Thursday, April 9, 2020

Writing

So, here's what I have written in the past few years:

  • First draft of Love Will Keep Us Together complete, needs significant revisions to plot/character arcs
  • First draft of Crash Into Me (not sure about that title) nearly complete, needs revision
  • First draft of You Can't Hurry Love about 60% done

These are all contemporary romance novels set in the same world - they are tied together by one or more of the main characters having jobs at a music-related theme park. The first is about an analyst in the marketing department who falls in love with a co-worker. I need to add way more obstacles, and I know what they should be (I think?) but it needs pretty major revision.

The second is about a woman who goes to Las Vegas and gets married on a whim, then has to come home and figure out if she and her new spouse even like each other.

The third is about a woman who gets trapped in her house during a hurricane with the guy she dated in college 20 years earlier.

They are all music focused and, hopefully, a bit funny. I also have a ton of other false starts and miscellaneous unfinished projects that, if nothing else, show years of writing and many lessons learned. Most of them are abandoned for good reason. There's one or two that had a spark of a good idea but would have to be rewritten from scratch. And honestly, when I think about that, I'm not sure the ideas were that good.
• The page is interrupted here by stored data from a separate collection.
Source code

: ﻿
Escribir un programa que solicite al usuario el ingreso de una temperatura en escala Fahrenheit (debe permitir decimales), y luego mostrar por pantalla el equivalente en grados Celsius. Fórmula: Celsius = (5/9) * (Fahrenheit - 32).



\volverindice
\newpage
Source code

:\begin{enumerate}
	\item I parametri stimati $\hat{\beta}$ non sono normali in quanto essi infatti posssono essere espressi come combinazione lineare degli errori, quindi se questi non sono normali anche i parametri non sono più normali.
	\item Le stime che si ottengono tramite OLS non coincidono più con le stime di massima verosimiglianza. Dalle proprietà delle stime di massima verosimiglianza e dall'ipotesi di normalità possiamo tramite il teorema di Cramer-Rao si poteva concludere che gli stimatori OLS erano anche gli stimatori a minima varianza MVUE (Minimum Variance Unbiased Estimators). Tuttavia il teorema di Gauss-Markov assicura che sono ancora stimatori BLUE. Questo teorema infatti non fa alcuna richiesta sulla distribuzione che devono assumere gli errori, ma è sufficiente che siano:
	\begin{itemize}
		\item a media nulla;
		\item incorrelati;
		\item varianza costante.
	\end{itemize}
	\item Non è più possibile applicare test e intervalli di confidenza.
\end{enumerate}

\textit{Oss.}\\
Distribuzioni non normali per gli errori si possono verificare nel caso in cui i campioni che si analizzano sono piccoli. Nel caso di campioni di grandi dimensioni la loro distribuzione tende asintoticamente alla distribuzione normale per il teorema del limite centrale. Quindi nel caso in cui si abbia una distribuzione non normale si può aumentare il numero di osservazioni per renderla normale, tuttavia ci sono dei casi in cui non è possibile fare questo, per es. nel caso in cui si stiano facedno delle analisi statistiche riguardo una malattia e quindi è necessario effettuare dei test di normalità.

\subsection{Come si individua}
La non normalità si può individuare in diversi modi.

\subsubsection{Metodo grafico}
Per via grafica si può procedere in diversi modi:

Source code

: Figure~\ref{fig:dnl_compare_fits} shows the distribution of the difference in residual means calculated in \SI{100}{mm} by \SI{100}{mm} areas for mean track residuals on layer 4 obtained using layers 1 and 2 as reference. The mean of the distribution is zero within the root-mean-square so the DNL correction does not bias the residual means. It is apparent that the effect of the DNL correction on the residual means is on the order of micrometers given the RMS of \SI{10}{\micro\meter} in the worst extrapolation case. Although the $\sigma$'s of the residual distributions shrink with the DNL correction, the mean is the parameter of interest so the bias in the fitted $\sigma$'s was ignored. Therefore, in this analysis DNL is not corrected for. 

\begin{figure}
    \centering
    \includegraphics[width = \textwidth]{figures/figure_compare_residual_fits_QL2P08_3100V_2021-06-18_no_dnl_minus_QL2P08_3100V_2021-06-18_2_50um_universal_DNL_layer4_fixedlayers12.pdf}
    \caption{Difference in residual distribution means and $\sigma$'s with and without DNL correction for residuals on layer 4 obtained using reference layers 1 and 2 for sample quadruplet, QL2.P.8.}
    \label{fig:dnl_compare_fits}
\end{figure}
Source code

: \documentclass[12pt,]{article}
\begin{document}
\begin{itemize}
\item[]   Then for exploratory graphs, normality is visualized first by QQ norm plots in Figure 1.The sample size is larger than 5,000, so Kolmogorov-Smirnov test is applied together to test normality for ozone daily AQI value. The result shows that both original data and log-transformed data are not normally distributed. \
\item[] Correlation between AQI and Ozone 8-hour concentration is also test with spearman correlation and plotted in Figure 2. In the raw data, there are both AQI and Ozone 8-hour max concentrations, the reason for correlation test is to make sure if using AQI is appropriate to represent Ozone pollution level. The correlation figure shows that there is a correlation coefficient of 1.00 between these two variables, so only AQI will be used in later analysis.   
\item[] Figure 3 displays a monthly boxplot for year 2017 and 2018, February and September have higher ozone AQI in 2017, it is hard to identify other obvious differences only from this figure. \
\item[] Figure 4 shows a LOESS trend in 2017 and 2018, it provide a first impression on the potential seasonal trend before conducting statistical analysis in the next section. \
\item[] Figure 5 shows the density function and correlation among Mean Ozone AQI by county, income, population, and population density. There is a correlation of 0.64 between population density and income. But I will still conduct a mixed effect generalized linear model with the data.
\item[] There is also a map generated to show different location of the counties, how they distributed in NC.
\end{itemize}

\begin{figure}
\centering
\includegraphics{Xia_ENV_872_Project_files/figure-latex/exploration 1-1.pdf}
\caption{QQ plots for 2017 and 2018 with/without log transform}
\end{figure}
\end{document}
I've been working on You Can't Hurry Love since last October, and should be way farther along than only having around 36,000 words. But I've had trouble focusing, and now, with the Stay at Home order and the surrounding stress, the very last thing I want to be doing is writing a novel about a woman trapped in her house with her ex. No, thank you!

Thus my return to this blog. I feel like I need to write, but I don't know what, so here we are.

I know I need to go back and revise the first two novels, but I just can't get motivated to get any work done. I don't know if it's because of pandemic anxiety or depression or what. If I do say so myself, they are worth working on. I really have learned things over the past few years, and while my novels might not be potential Pulitzer winners, they are definitely worth my time. And I kind of miss my characters.

I've also had an idea I'm excited about working on, however I'm having trouble figuring out how it would work. I'm thinking about two characters who work together and waste time in the office by secretly writing fan fiction, using their co-workers as characters. Of course they get caught at some point, and emotions ensue. I weirdly love this idea, even though 1) at least initially it does sound very similar to Attachments by Rainbow Rowell, and 2) I have no idea what kind of fan fiction they could be writing that would not involve massive copyright infringements, and 3) I don't even know where the romance would come in, exactly. Are the two coworkers just friends, or is one of them the love interest? 

The fact that I still love the idea despite these potentially insurmountable problems makes me think I need to spend a little time trying to work it out.  It could just be shiny new thing syndrome, where I'm resisting doing real work on real projects in favor of daydreaming about a project that probably won't even work.

In the meantime, if you haven't, go read Attachments - I love me some Rainbow Rowell, and it's one of her more fun books. Perfect pandemic escapism.